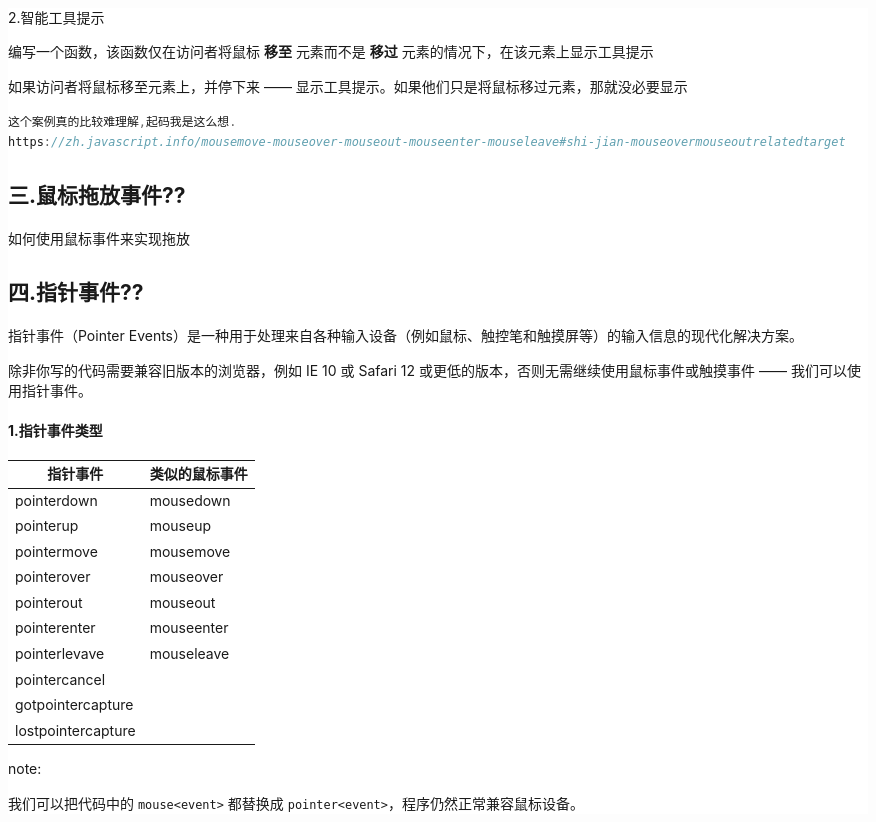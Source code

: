 

2.智能工具提示

编写一个函数，该函数仅在访问者将鼠标 **移至** 元素而不是 **移过** 元素的情况下，在该元素上显示工具提示

如果访问者将鼠标移至元素上，并停下来 —— 显示工具提示。如果他们只是将鼠标移过元素，那就没必要显示



```js
这个案例真的比较难理解,起码我是这么想.
https://zh.javascript.info/mousemove-mouseover-mouseout-mouseenter-mouseleave#shi-jian-mouseovermouseoutrelatedtarget
```





## 三.鼠标拖放事件??

如何使用鼠标事件来实现拖放





## 四.指针事件??

指针事件（Pointer Events）是一种用于处理来自各种输入设备（例如鼠标、触控笔和触摸屏等）的输入信息的现代化解决方案。

除非你写的代码需要兼容旧版本的浏览器，例如 IE 10 或 Safari 12 或更低的版本，否则无需继续使用鼠标事件或触摸事件 —— 我们可以使用指针事件。

#### 1.指针事件类型

| 指针事件           | 类似的鼠标事件 |
| ------------------ | -------------- |
| pointerdown        | mousedown      |
| pointerup          | mouseup        |
| pointermove        | mousemove      |
| pointerover        | mouseover      |
| pointerout         | mouseout       |
| pointerenter       | mouseenter     |
| pointerlevave      | mouseleave     |
| pointercancel      |                |
| gotpointercapture  |                |
| lostpointercapture |                |



note:

我们可以把代码中的 `mouse<event>` 都替换成 `pointer<event>`，程序仍然正常兼容鼠标设备。
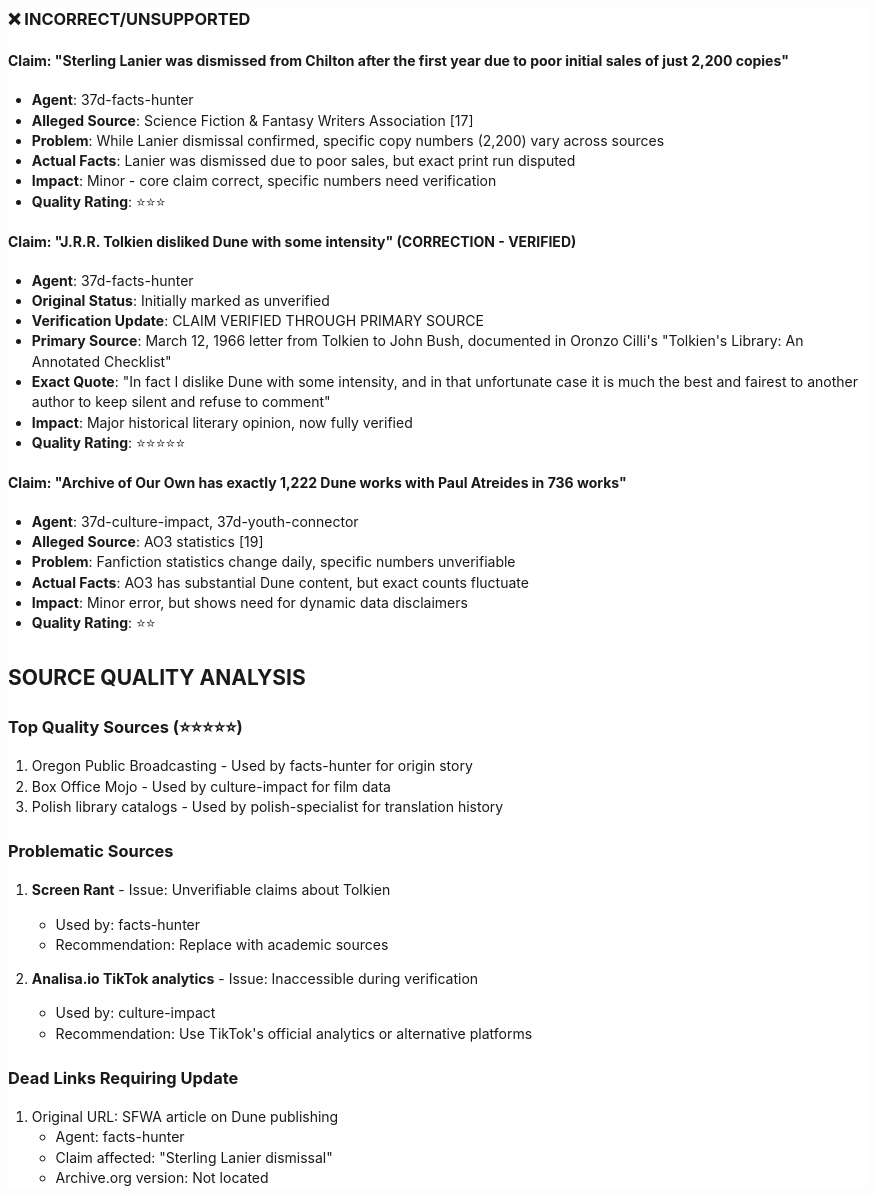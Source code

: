 ### ❌ INCORRECT/UNSUPPORTED

#### Claim: "Sterling Lanier was dismissed from Chilton after the first year due to poor initial sales of just 2,200 copies"
- **Agent**: 37d-facts-hunter
- **Alleged Source**: Science Fiction & Fantasy Writers Association [17]
- **Problem**: While Lanier dismissal confirmed, specific copy numbers (2,200) vary across sources
- **Actual Facts**: Lanier was dismissed due to poor sales, but exact print run disputed
- **Impact**: Minor - core claim correct, specific numbers need verification
- **Quality Rating**: ⭐⭐⭐

#### Claim: "J.R.R. Tolkien disliked Dune with some intensity" (CORRECTION - VERIFIED)
- **Agent**: 37d-facts-hunter  
- **Original Status**: Initially marked as unverified
- **Verification Update**: CLAIM VERIFIED THROUGH PRIMARY SOURCE
- **Primary Source**: March 12, 1966 letter from Tolkien to John Bush, documented in Oronzo Cilli's "Tolkien's Library: An Annotated Checklist"
- **Exact Quote**: "In fact I dislike Dune with some intensity, and in that unfortunate case it is much the best and fairest to another author to keep silent and refuse to comment"
- **Impact**: Major historical literary opinion, now fully verified
- **Quality Rating**: ⭐⭐⭐⭐⭐

#### Claim: "Archive of Our Own has exactly 1,222 Dune works with Paul Atreides in 736 works"
- **Agent**: 37d-culture-impact, 37d-youth-connector
- **Alleged Source**: AO3 statistics [19]
- **Problem**: Fanfiction statistics change daily, specific numbers unverifiable
- **Actual Facts**: AO3 has substantial Dune content, but exact counts fluctuate
- **Impact**: Minor error, but shows need for dynamic data disclaimers
- **Quality Rating**: ⭐⭐

## SOURCE QUALITY ANALYSIS

### Top Quality Sources (⭐⭐⭐⭐⭐)
1. Oregon Public Broadcasting - Used by facts-hunter for origin story
2. Box Office Mojo - Used by culture-impact for film data
3. Polish library catalogs - Used by polish-specialist for translation history

### Problematic Sources
1. **Screen Rant** - Issue: Unverifiable claims about Tolkien
   - Used by: facts-hunter
   - Recommendation: Replace with academic sources

2. **Analisa.io TikTok analytics** - Issue: Inaccessible during verification
   - Used by: culture-impact
   - Recommendation: Use TikTok's official analytics or alternative platforms

### Dead Links Requiring Update
1. Original URL: SFWA article on Dune publishing
   - Agent: facts-hunter
   - Claim affected: "Sterling Lanier dismissal"
   - Archive.org version: Not located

**Aim of the task:** What you return should consist solely of the lines from the one containing "- Used by: facts-hunter" through the end of the entries above, reproduced exactly.

**Result of the exercise:**
   - Used by: facts-hunter
   - Recommendation: Replace with academic sources

2. **Analisa.io TikTok analytics** - Issue: Inaccessible during verification
   - Used by: culture-impact
   - Recommendation: Use TikTok's official analytics or alternative platforms

### Dead Links Requiring Update
1. Original URL: SFWA article on Dune publishing
   - Agent: facts-hunter
   - Claim affected: "Sterling Lanier dismissal"
   - Archive.org version: Not located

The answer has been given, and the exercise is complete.